Конраден налил себе стакан минеральной воды и наполнил стакан своего гостя шампанским.
– Тишина – великое дело… когда нервы не в порядке.
– А тихо там удивительно – совсем мертвый квартал по сравнению с шумными городами Сицилии, где ночи напролет звучит мандолина, раздаются пенье и смех.
Конраден улыбнулся.
– Вы говорите, что есть несколько Тунисов, – начал он, немного погодя. – Это не так: Тунис один – Тунис ислама. Многообразие, о котором вы говорите, – явление временное, продукт переходного периода.
– Однако прогресс неизбежно должен был коснуться этой страны, – возразил Риккардо. – Вопрос заключался лишь в том, кто сделает первый шаг.
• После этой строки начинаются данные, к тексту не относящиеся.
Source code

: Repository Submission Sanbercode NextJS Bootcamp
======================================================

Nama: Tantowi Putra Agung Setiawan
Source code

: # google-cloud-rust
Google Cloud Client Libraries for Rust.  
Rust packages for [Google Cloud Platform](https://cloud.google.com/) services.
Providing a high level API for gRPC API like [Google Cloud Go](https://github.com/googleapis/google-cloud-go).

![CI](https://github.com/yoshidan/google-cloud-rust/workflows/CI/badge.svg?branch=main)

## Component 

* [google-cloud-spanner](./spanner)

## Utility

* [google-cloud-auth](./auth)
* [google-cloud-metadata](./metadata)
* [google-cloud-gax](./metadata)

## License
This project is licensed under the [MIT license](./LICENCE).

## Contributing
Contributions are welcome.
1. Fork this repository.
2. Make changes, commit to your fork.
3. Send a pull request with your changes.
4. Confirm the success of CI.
– Прогресс? – улыбнулся Конраден. – Разные могут быть точки зрения. Люди Запада изобретают электрические трамваи, усовершенствованные системы канализации, вводят городские советы. Они изучают законы природы, усердно и тщательно, как изучают муравьи клочок земли, на котором живут, – у них нет ни воображения, ни преклонения перед природой. А результат? Чего достигают они? «Теперь можно гораздо быстрее перебрасываться с места на место и выполнять в один день то, на что раньше требовались дни», – говорят на Западе. А люди Востока возражают: «Не все ли равно – сегодня или завтра? Количество работы увеличивается вдвое, если ее можно делать вдвое быстрее!» Канализация… конечно, здесь бывают эпидемии, которые уносят менее стойких, но зато здесь не знают, что такое неврастения, ипохондрия, вырождение – детища современной жизни.
– Однако политически, – возразил Риккардо, – на Востоке веками царил деспотизм.
Конраден рассмеялся.
– А что вы скажете о Японии?
– Япония пробуждается.
– Ближний Восток пробуждается тоже. Взгляните на Турцию, на Персию, вспомните молодой Египет. Но важно, чтобы импульс исходил изнутри, не извне. Ни один народ не может сохранить свою жизнеспособность, раз он подчинен другому народу.
Риккардо слушал.
– А восточная женщина! – воскликнул он вдруг. – Вот область, где деспотизм царит вовсю.
Лицо хозяина омрачилось на мгновение, затем он снова заговорил мягким тоном:
– Что ж, женщины здесь счастливы по-своему. Все женщины – и западные, и восточные – живут главным образом сердцем. Если женщине суждено быть борцом – образование необходимо. В противном случае оно развращает. Мы многое ставим выше интеллектуального развития. Спросите любого мальчика-араба – презирает ли он свою мать…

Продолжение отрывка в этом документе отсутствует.